Microvessel design. (A) Design of microvessel seen from the top and side view. (B) Calculation of the orifice diameter to ensure surface tension force prevents loss of liquid or culture media from 4-well plate at different gravity levels, since the microvessels can be used on reduced gravity platforms that may also momentarily experience hypergravity. (C) Visual representation of the ease of filling the microvessel with culture media or liquid. (D) Visual representation of full microvessels with no air bubbles and graph depicting the percent of weight in the vessel after 6 days relative to day 0. Data are presented as mean ± SD. Experiments were performed in at least 3 replicates.

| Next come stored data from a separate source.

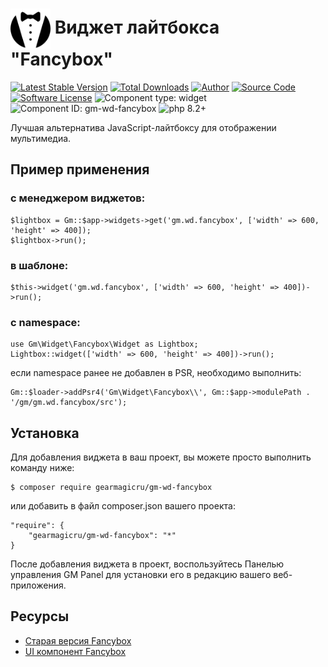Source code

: # <img src="https://raw.githubusercontent.com/gearmagicru/gm-wd-fancybox/refs/heads/master/assets/images/icon.svg" width="64px" height="64px" align="absmiddle"> Виджет лайтбокса "Fancybox"

[![Latest Stable Version](https://img.shields.io/packagist/v/gearmagicru/gm-wd-fancybox.svg)](https://packagist.org/packages/gearmagicru/gm-wd-fancybox)
[![Total Downloads](https://img.shields.io/packagist/dt/gearmagicru/gm-wd-fancybox.svg)](https://packagist.org/packages/gearmagicru/gm-wd-fancybox)
[![Author](https://img.shields.io/badge/author-anton.tivonenko@gmail.com-blue.svg)](mailto:anton.tivonenko@gmail)
[![Source Code](https://img.shields.io/badge/source-gearmagicru/gm-wd-fancybox-blue.svg)](https://github.com/gearmagicru/gm-wd-fancybox)
[![Software License](https://img.shields.io/badge/license-MIT-brightgreen.svg)](https://github.com/gearmagicru/gm-wd-fancybox/blob/master/LICENSE)
![Component type: widget](https://img.shields.io/badge/component%20type-widget-green.svg)
![Component ID: gm-wd-fancybox](https://img.shields.io/badge/component%20id-gm-wd-fancybox-green.svg)
![php 8.2+](https://img.shields.io/badge/php-min%208.2-red.svg)

Лучшая альтернатива JavaScript-лайтбоксу для отображении мультимедиа.

## Пример применения
### с менеджером виджетов:
```
$lightbox = Gm::$app->widgets->get('gm.wd.fancybox', ['width' => 600, 'height' => 400]);
$lightbox->run();
```
### в шаблоне:
```
$this->widget('gm.wd.fancybox', ['width' => 600, 'height' => 400])->run();
```
### с namespace:
```
use Gm\Widget\Fancybox\Widget as Lightbox;
Lightbox::widget(['width' => 600, 'height' => 400])->run();
```
если namespace ранее не добавлен в PSR, необходимо выполнить:
```
Gm::$loader->addPsr4('Gm\Widget\Fancybox\\', Gm::$app->modulePath . '/gm/gm.wd.fancybox/src');
```

## Установка

Для добавления виджета в ваш проект, вы можете просто выполнить команду ниже:

```
$ composer require gearmagicru/gm-wd-fancybox
```

или добавить в файл composer.json вашего проекта:
```
"require": {
    "gearmagicru/gm-wd-fancybox": "*"
}
```

После добавления виджета в проект, воспользуйтесь Панелью управления GM Panel для установки его в редакцию вашего веб-приложения.

## Ресурсы
- [Старая версия Fancybox](http://fancybox.net/)
- [UI компонент Fancybox](https://fancyapps.com/fancybox/)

Since biological experiments require maintenance of CO2 levels in the media, the orifice must allow for efficient gas exchange to occur. To determine the gas exchange ability of the PDMS microvessels, RPMI-1640 cell culture media was incubated with and without the microvessels for 6 days. No change in cell culture media color was observed (Figure 5A). To confirm the observation, change in cell culture media pH was assessed by means of phenol red using a spectrophotometer. Absorbance of phenol red was measured at a range of wavelengths (450–650 nm) and the peaks at 505 nm and 560 nm indicate the wavelength readings for acidic and basic conditions, respectively (Figure 5B). To simulate acidic and basic conditions, 2 M HCl and 0.75 M NaOH were added to cell culture media, respectively. The data show no significant difference between the absorbance of phenol red in the media contained in both well plates, with and without microvessels, for up to 6 days, indicating that there is adequate gas exchange occurring in the presence of microvessels (Figure 5B,C). These data suggest that the critical orifice diameter calculated is adequate for both gas exchange and maintenance of liquid volume in the microvessels.

Figure 5.

Figure 5

Gas exchange adequacy of microvessels. (A) Representative image of cell culture media after 6 days of culture with and without microvessels. (B) Absorbance of phenol red in cell culture media and (C) absorbance ratio (560 nm/505 nm) of phenol red in cell culture media. (D) Expression of HIF1α levels in THP-1, Jurkat, MDA-MB-231 and Fibroblast cells cultured with PDMS microvessels relative to control samples cultured without microvessels. Data are presented as mean ± SD. Experiments were performed in at least 4 replicates.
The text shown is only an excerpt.